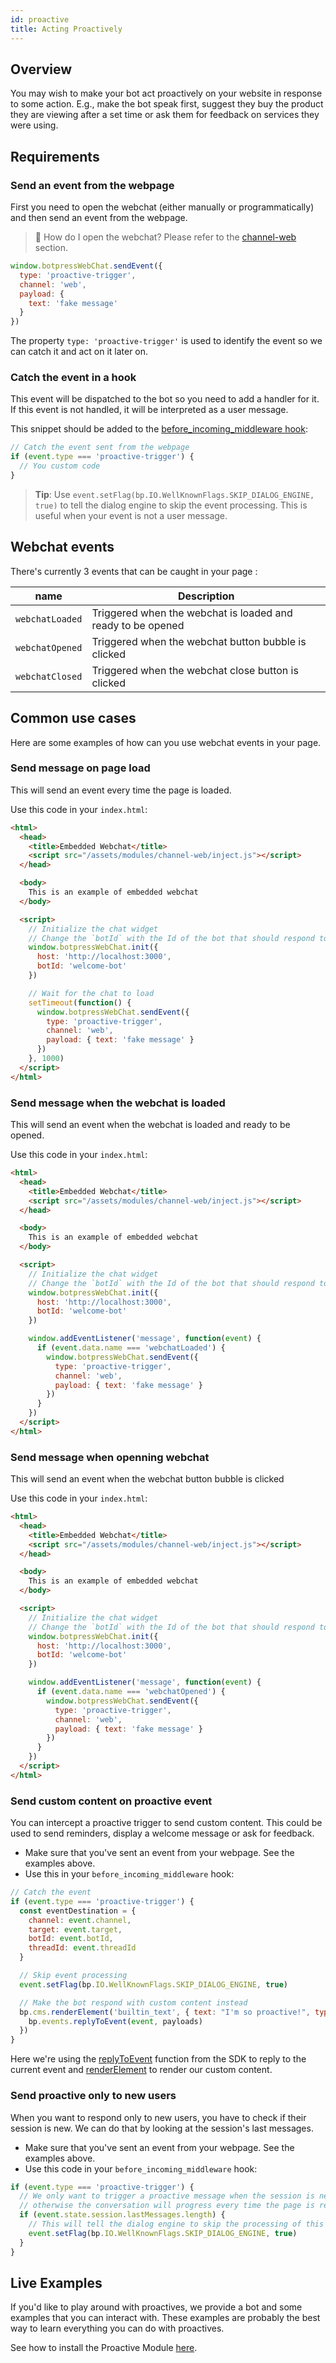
 ```yaml
---
id: proactive
title: Acting Proactively
---
```


## Overview

You may wish to make your bot act proactively on your website in response to some action. E.g., make the bot speak first, suggest they buy the product they are viewing after a set time or ask them for feedback on services they were using.

## Requirements

### Send an event from the webpage

First you need to open the webchat (either manually or programmatically) and then send an event from the webpage.

> 📖 How do I open the webchat? Please refer to the [channel-web](../channels/web#embedding) section.

```js
window.botpressWebChat.sendEvent({
  type: 'proactive-trigger',
  channel: 'web',
  payload: {
    text: 'fake message'
  }
})
```

The property `type: 'proactive-trigger'` is used to identify the event so we can catch it and act on it later on.

### Catch the event in a hook

This event will be dispatched to the bot so you need to add a handler for it. If this event is not handled, it will be interpreted as a user message.

This snippet should be added to the [before_incoming_middleware hook](../main/code#before-incoming-middleware):

```js
// Catch the event sent from the webpage
if (event.type === 'proactive-trigger') {
  // You custom code
}
```

> **Tip**: Use `event.setFlag(bp.IO.WellKnownFlags.SKIP_DIALOG_ENGINE, true)` to tell the dialog engine to skip the event processing. This is useful when your event is not a user message.

## Webchat events

There's currently 3 events that can be caught in your page :

| name            | Description                                                 |
| --------------- | ----------------------------------------------------------- |
| `webchatLoaded` | Triggered when the webchat is loaded and ready to be opened |
| `webchatOpened` | Triggered when the webchat button bubble is clicked         |
| `webchatClosed` | Triggered when the webchat close button is clicked          |

## Common use cases

Here are some examples of how can you use webchat events in your page.

### Send message on page load

This will send an event every time the page is loaded.

Use this code in your `index.html`:

```html
<html>
  <head>
    <title>Embedded Webchat</title>
    <script src="/assets/modules/channel-web/inject.js"></script>
  </head>

  <body>
    This is an example of embedded webchat
  </body>

  <script>
    // Initialize the chat widget
    // Change the `botId` with the Id of the bot that should respond to the chat
    window.botpressWebChat.init({
      host: 'http://localhost:3000',
      botId: 'welcome-bot'
    })

    // Wait for the chat to load
    setTimeout(function() {
      window.botpressWebChat.sendEvent({
        type: 'proactive-trigger',
        channel: 'web',
        payload: { text: 'fake message' }
      })
    }, 1000)
  </script>
</html>
```

### Send message when the webchat is loaded

This will send an event when the webchat is loaded and ready to be opened.

Use this code in your `index.html`:

```html
<html>
  <head>
    <title>Embedded Webchat</title>
    <script src="/assets/modules/channel-web/inject.js"></script>
  </head>

  <body>
    This is an example of embedded webchat
  </body>

  <script>
    // Initialize the chat widget
    // Change the `botId` with the Id of the bot that should respond to the chat
    window.botpressWebChat.init({
      host: 'http://localhost:3000',
      botId: 'welcome-bot'
    })

    window.addEventListener('message', function(event) {
      if (event.data.name === 'webchatLoaded') {
        window.botpressWebChat.sendEvent({
          type: 'proactive-trigger',
          channel: 'web',
          payload: { text: 'fake message' }
        })
      }
    })
  </script>
</html>
```

### Send message when openning webchat

This will send an event when the webchat button bubble is clicked

Use this code in your `index.html`:

```html
<html>
  <head>
    <title>Embedded Webchat</title>
    <script src="/assets/modules/channel-web/inject.js"></script>
  </head>

  <body>
    This is an example of embedded webchat
  </body>

  <script>
    // Initialize the chat widget
    // Change the `botId` with the Id of the bot that should respond to the chat
    window.botpressWebChat.init({
      host: 'http://localhost:3000',
      botId: 'welcome-bot'
    })

    window.addEventListener('message', function(event) {
      if (event.data.name === 'webchatOpened') {
        window.botpressWebChat.sendEvent({
          type: 'proactive-trigger',
          channel: 'web',
          payload: { text: 'fake message' }
        })
      }
    })
  </script>
</html>
```

### Send custom content on proactive event

You can intercept a proactive trigger to send custom content. This could be used to send reminders, display a welcome message or ask for feedback.

- Make sure that you've sent an event from your webpage. See the examples above.
- Use this in your `before_incoming_middleware` hook:

```js
// Catch the event
if (event.type === 'proactive-trigger') {
  const eventDestination = {
    channel: event.channel,
    target: event.target,
    botId: event.botId,
    threadId: event.threadId
  }

  // Skip event processing
  event.setFlag(bp.IO.WellKnownFlags.SKIP_DIALOG_ENGINE, true)

  // Make the bot respond with custom content instead
  bp.cms.renderElement('builtin_text', { text: "I'm so proactive!", typing: true }, eventDestination).then(payloads => {
    bp.events.replyToEvent(event, payloads)
  })
}
```

Here we're using the [replyToEvent](https://botpress.io/reference/modules/_botpress_sdk_.events.html#replytoevent) function from the SDK to reply to the current event and [renderElement](https://botpress.io/reference/modules/_botpress_sdk_.cms.html#renderelement) to render our custom content.

### Send proactive only to new users

When you want to respond only to new users, you have to check if their session is new. We can do that by looking at the session's last messages.

- Make sure that you've sent an event from your webpage. See the examples above.
- Use this code in your `before_incoming_middleware` hook:

```js
if (event.type === 'proactive-trigger') {
  // We only want to trigger a proactive message when the session is new,
  // otherwise the conversation will progress every time the page is refreshed.
  if (event.state.session.lastMessages.length) {
    // This will tell the dialog engine to skip the processing of this event.
    event.setFlag(bp.IO.WellKnownFlags.SKIP_DIALOG_ENGINE, true)
  }
}
```

## Live Examples

If you'd like to play around with proactives, we provide a bot and some examples that you can interact with. These examples are probably the best way to learn everything you can do with proactives.

See how to install the Proactive Module [here](https://github.com/botpress/botpress/tree/master/examples/proactive).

......

What is needed here is one number: how many lines of the entries hold the string "data".

— Solution for this problem —
2